* [Problem to solve]: Up to and including the line with "of these tags.</span></span>", please reproduce the lines below exactly, beginning with the first.

Stored data section start

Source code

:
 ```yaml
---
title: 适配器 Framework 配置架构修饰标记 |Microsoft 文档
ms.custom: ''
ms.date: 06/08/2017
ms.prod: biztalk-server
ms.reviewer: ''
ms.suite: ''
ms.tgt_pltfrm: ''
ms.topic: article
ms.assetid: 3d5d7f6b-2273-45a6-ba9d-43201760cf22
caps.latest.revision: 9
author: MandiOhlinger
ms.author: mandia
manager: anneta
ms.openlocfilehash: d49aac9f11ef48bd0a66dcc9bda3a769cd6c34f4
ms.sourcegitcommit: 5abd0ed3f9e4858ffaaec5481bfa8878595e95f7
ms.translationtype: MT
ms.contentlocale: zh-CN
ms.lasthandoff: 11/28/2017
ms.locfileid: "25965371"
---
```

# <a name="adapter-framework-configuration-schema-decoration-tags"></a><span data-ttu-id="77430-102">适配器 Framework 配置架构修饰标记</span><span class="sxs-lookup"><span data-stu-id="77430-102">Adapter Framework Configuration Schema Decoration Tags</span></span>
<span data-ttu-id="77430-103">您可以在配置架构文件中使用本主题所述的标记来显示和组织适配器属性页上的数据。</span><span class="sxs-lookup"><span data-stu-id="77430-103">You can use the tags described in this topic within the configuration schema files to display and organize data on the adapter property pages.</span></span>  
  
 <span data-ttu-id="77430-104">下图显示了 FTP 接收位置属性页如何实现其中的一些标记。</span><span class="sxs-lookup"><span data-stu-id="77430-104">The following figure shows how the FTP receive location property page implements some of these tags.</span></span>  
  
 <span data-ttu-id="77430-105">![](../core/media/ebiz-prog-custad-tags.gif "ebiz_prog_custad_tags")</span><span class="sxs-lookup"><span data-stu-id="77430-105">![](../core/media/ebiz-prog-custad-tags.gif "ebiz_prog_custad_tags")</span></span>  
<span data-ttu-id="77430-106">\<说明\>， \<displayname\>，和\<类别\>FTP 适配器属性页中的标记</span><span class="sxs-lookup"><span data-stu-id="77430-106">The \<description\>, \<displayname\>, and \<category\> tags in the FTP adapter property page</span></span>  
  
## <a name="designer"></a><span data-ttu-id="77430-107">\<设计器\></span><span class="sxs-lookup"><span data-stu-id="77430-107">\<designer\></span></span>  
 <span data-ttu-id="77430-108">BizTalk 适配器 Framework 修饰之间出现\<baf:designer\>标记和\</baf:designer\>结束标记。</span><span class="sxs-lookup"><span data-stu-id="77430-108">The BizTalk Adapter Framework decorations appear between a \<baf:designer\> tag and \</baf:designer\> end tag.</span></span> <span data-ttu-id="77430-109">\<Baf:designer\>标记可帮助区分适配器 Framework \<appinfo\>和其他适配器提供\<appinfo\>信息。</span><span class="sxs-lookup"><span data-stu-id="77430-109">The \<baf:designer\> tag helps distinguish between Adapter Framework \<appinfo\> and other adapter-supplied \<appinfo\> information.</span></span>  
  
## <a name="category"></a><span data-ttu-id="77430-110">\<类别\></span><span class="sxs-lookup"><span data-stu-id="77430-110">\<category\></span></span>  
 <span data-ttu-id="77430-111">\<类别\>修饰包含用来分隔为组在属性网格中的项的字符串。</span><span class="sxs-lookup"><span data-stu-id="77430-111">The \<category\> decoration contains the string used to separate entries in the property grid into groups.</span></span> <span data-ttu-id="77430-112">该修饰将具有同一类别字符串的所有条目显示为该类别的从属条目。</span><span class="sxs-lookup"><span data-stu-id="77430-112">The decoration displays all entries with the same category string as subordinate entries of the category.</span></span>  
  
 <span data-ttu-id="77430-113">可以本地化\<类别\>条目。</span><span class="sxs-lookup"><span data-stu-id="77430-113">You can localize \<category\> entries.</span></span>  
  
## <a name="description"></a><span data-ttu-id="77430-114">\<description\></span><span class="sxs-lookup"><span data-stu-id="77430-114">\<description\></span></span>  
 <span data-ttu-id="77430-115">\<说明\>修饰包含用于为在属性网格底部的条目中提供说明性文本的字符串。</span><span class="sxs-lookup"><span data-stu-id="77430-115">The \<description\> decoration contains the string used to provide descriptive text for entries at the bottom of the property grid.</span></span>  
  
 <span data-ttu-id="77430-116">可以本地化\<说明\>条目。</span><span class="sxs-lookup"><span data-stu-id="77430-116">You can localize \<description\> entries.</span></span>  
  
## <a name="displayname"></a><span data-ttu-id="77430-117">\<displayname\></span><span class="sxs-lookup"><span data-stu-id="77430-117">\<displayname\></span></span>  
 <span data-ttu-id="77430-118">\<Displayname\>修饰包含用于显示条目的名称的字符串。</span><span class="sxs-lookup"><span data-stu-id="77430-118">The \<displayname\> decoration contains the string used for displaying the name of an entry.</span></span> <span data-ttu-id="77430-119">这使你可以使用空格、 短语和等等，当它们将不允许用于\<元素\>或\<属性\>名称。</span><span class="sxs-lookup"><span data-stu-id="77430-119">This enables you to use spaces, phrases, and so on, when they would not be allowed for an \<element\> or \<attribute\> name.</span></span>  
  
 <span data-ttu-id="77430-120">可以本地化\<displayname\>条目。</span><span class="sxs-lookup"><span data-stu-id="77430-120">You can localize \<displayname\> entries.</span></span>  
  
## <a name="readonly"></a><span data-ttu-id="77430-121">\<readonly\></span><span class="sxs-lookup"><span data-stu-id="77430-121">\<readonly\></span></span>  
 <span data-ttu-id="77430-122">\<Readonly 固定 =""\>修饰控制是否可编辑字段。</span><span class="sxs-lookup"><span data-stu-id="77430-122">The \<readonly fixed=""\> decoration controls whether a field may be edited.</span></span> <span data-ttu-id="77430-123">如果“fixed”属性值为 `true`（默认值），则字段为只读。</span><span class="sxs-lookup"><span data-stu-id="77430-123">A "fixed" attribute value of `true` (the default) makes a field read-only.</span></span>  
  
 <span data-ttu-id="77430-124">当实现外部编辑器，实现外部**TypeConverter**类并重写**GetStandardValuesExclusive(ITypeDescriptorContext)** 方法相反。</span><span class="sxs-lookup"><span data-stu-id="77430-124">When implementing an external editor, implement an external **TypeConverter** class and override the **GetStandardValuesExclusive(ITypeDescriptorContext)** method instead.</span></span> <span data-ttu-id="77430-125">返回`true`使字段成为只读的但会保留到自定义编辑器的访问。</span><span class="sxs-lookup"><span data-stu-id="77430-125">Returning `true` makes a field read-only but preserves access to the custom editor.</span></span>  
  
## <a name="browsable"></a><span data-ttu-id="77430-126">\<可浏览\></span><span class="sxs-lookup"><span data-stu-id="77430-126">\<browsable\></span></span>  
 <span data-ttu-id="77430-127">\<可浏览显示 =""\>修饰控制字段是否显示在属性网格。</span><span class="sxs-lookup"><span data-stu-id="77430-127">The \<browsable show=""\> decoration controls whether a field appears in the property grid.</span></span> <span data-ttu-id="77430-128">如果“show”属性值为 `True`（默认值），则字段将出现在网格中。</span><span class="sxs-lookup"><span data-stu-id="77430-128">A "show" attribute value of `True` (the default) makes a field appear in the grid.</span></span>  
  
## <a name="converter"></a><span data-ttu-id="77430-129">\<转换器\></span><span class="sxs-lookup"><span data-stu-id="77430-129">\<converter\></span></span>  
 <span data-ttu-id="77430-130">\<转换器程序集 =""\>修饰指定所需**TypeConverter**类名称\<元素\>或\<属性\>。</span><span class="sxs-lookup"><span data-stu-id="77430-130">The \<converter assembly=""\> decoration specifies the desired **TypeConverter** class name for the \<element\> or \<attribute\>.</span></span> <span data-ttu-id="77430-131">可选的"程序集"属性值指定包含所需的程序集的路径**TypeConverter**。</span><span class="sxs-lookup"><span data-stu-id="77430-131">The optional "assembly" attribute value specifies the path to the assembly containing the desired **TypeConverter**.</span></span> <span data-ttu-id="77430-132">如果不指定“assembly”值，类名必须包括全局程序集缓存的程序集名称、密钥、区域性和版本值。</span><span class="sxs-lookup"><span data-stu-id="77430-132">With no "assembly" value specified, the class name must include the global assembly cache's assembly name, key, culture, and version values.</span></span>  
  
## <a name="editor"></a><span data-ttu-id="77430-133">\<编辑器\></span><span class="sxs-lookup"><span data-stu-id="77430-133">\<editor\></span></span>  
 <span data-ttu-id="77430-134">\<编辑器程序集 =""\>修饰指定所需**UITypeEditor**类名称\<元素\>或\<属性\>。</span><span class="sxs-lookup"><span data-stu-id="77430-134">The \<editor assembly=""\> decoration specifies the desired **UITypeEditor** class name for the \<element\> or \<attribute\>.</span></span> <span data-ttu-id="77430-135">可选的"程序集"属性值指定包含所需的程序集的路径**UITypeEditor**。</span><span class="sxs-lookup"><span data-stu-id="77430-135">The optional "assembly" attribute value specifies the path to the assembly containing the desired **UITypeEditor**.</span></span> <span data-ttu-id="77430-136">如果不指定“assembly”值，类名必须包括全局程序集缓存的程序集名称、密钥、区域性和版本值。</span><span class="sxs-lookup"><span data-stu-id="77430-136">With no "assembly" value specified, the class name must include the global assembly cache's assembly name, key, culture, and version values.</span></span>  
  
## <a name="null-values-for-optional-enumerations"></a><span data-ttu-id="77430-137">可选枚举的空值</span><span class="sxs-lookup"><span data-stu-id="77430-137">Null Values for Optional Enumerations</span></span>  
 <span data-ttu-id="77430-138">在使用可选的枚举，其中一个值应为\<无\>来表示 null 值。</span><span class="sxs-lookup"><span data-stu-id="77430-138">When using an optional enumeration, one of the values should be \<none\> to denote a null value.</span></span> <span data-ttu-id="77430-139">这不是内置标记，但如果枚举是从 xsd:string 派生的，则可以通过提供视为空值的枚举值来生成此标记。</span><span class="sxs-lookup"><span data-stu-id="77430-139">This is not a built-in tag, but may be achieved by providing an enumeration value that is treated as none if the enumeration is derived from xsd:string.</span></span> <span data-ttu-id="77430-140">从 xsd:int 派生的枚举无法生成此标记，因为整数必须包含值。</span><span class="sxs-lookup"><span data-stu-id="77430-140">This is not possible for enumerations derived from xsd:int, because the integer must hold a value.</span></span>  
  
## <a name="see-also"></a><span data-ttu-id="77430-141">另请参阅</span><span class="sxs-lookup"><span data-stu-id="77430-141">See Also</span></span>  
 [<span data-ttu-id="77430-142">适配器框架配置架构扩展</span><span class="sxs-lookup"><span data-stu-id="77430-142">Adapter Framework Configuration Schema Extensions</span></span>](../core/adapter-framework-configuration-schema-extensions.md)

Stored data section end

* [Answer box]:
Source code

:
 ```yaml
---
title: 适配器 Framework 配置架构修饰标记 |Microsoft 文档
ms.custom: ''
ms.date: 06/08/2017
ms.prod: biztalk-server
ms.reviewer: ''
ms.suite: ''
ms.tgt_pltfrm: ''
ms.topic: article
ms.assetid: 3d5d7f6b-2273-45a6-ba9d-43201760cf22
caps.latest.revision: 9
author: MandiOhlinger
ms.author: mandia
manager: anneta
ms.openlocfilehash: d49aac9f11ef48bd0a66dcc9bda3a769cd6c34f4
ms.sourcegitcommit: 5abd0ed3f9e4858ffaaec5481bfa8878595e95f7
ms.translationtype: MT
ms.contentlocale: zh-CN
ms.lasthandoff: 11/28/2017
ms.locfileid: "25965371"
---
```

# <a name="adapter-framework-configuration-schema-decoration-tags"></a><span data-ttu-id="77430-102">适配器 Framework 配置架构修饰标记</span><span class="sxs-lookup"><span data-stu-id="77430-102">Adapter Framework Configuration Schema Decoration Tags</span></span>
<span data-ttu-id="77430-103">您可以在配置架构文件中使用本主题所述的标记来显示和组织适配器属性页上的数据。</span><span class="sxs-lookup"><span data-stu-id="77430-103">You can use the tags described in this topic within the configuration schema files to display and organize data on the adapter property pages.</span></span>  
  
 <span data-ttu-id="77430-104">下图显示了 FTP 接收位置属性页如何实现其中的一些标记。</span><span class="sxs-lookup"><span data-stu-id="77430-104">The following figure shows how the FTP receive location property page implements some of these tags.</span></span>  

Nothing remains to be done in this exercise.